### [Goal of the exercise]
Please write each entry out again exactly as shown.

### [Material provided]
........
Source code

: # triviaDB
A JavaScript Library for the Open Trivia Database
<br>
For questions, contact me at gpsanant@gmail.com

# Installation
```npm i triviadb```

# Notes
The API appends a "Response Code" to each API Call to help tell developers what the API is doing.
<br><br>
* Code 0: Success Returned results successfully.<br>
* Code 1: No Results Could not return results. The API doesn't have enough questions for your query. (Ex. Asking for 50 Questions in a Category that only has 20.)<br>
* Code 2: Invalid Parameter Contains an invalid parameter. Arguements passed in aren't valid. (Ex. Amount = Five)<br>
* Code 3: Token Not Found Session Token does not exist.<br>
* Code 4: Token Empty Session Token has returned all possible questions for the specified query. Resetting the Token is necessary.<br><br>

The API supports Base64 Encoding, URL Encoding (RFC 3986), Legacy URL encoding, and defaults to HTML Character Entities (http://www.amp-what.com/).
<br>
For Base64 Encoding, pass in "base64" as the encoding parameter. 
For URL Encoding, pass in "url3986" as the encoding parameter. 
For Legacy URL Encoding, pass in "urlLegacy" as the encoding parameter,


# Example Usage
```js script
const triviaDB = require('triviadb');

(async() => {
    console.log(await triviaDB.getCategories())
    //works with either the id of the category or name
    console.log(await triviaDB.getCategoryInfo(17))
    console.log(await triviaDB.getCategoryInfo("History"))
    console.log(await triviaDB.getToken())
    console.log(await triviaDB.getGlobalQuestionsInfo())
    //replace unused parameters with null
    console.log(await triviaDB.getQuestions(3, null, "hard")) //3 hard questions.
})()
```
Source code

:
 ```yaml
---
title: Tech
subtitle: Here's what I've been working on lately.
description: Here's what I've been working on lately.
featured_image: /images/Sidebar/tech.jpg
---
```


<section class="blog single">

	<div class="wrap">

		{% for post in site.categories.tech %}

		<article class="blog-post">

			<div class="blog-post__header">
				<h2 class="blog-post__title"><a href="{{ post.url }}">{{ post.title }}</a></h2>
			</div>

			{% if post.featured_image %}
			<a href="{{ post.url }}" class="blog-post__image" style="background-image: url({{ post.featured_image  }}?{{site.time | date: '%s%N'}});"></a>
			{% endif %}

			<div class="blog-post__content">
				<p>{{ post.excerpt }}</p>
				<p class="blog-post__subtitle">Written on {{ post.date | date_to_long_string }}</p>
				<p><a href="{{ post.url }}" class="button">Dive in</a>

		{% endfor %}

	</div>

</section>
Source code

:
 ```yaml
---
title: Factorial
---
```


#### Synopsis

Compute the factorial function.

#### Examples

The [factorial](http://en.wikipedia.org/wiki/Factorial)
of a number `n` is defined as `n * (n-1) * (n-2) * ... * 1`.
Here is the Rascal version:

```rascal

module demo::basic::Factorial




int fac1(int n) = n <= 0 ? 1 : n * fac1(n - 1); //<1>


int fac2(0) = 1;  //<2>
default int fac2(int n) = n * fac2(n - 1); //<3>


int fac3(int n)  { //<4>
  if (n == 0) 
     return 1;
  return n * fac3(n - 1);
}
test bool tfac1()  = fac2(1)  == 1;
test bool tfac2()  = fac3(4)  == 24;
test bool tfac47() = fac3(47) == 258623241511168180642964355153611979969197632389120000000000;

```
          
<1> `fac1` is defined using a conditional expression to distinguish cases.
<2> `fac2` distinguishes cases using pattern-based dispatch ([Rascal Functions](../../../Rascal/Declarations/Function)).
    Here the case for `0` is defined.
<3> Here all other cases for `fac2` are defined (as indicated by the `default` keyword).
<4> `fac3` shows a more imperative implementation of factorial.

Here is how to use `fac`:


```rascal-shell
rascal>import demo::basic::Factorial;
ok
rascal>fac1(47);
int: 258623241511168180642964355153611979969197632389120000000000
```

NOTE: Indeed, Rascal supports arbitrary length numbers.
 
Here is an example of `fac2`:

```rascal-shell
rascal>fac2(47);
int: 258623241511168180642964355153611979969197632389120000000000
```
........
### [Final answer]
Source code

: # triviaDB
A JavaScript Library for the Open Trivia Database
<br>
For questions, contact me at gpsanant@gmail.com

# Installation
```npm i triviadb```

# Notes
The API appends a "Response Code" to each API Call to help tell developers what the API is doing.
<br><br>
* Code 0: Success Returned results successfully.<br>
* Code 1: No Results Could not return results. The API doesn't have enough questions for your query. (Ex. Asking for 50 Questions in a Category that only has 20.)<br>
* Code 2: Invalid Parameter Contains an invalid parameter. Arguements passed in aren't valid. (Ex. Amount = Five)<br>
* Code 3: Token Not Found Session Token does not exist.<br>
* Code 4: Token Empty Session Token has returned all possible questions for the specified query. Resetting the Token is necessary.<br><br>

The API supports Base64 Encoding, URL Encoding (RFC 3986), Legacy URL encoding, and defaults to HTML Character Entities (http://www.amp-what.com/).
<br>
For Base64 Encoding, pass in "base64" as the encoding parameter. 
For URL Encoding, pass in "url3986" as the encoding parameter. 
For Legacy URL Encoding, pass in "urlLegacy" as the encoding parameter,


# Example Usage
```js script
const triviaDB = require('triviadb');

(async() => {
    console.log(await triviaDB.getCategories())
    //works with either the id of the category or name
    console.log(await triviaDB.getCategoryInfo(17))
    console.log(await triviaDB.getCategoryInfo("History"))
    console.log(await triviaDB.getToken())
    console.log(await triviaDB.getGlobalQuestionsInfo())
    //replace unused parameters with null
    console.log(await triviaDB.getQuestions(3, null, "hard")) //3 hard questions.
})()
```
Source code

:
 ```yaml
---
title: Tech
subtitle: Here's what I've been working on lately.
description: Here's what I've been working on lately.
featured_image: /images/Sidebar/tech.jpg
---
```


<section class="blog single">

	<div class="wrap">

		{% for post in site.categories.tech %}

		<article class="blog-post">

			<div class="blog-post__header">
				<h2 class="blog-post__title"><a href="{{ post.url }}">{{ post.title }}</a></h2>
			</div>

			{% if post.featured_image %}
			<a href="{{ post.url }}" class="blog-post__image" style="background-image: url({{ post.featured_image  }}?{{site.time | date: '%s%N'}});"></a>
			{% endif %}

			<div class="blog-post__content">
				<p>{{ post.excerpt }}</p>
				<p class="blog-post__subtitle">Written on {{ post.date | date_to_long_string }}</p>
				<p><a href="{{ post.url }}" class="button">Dive in</a>

		{% endfor %}

	</div>

</section>
Source code

:
 ```yaml
---
title: Factorial
---
```


#### Synopsis

Compute the factorial function.

#### Examples

The [factorial](http://en.wikipedia.org/wiki/Factorial)
of a number `n` is defined as `n * (n-1) * (n-2) * ... * 1`.
Here is the Rascal version:

```rascal

module demo::basic::Factorial




int fac1(int n) = n <= 0 ? 1 : n * fac1(n - 1); //<1>


int fac2(0) = 1;  //<2>
default int fac2(int n) = n * fac2(n - 1); //<3>


int fac3(int n)  { //<4>
  if (n == 0) 
     return 1;
  return n * fac3(n - 1);
}
test bool tfac1()  = fac2(1)  == 1;
test bool tfac2()  = fac3(4)  == 24;
test bool tfac47() = fac3(47) == 258623241511168180642964355153611979969197632389120000000000;

```
          
<1> `fac1` is defined using a conditional expression to distinguish cases.
<2> `fac2` distinguishes cases using pattern-based dispatch ([Rascal Functions](../../../Rascal/Declarations/Function)).
    Here the case for `0` is defined.
<3> Here all other cases for `fac2` are defined (as indicated by the `default` keyword).
<4> `fac3` shows a more imperative implementation of factorial.

Here is how to use `fac`:


```rascal-shell
rascal>import demo::basic::Factorial;
ok
rascal>fac1(47);
int: 258623241511168180642964355153611979969197632389120000000000
```

NOTE: Indeed, Rascal supports arbitrary length numbers.
 
Here is an example of `fac2`:

```rascal-shell
rascal>fac2(47);
int: 258623241511168180642964355153611979969197632389120000000000
```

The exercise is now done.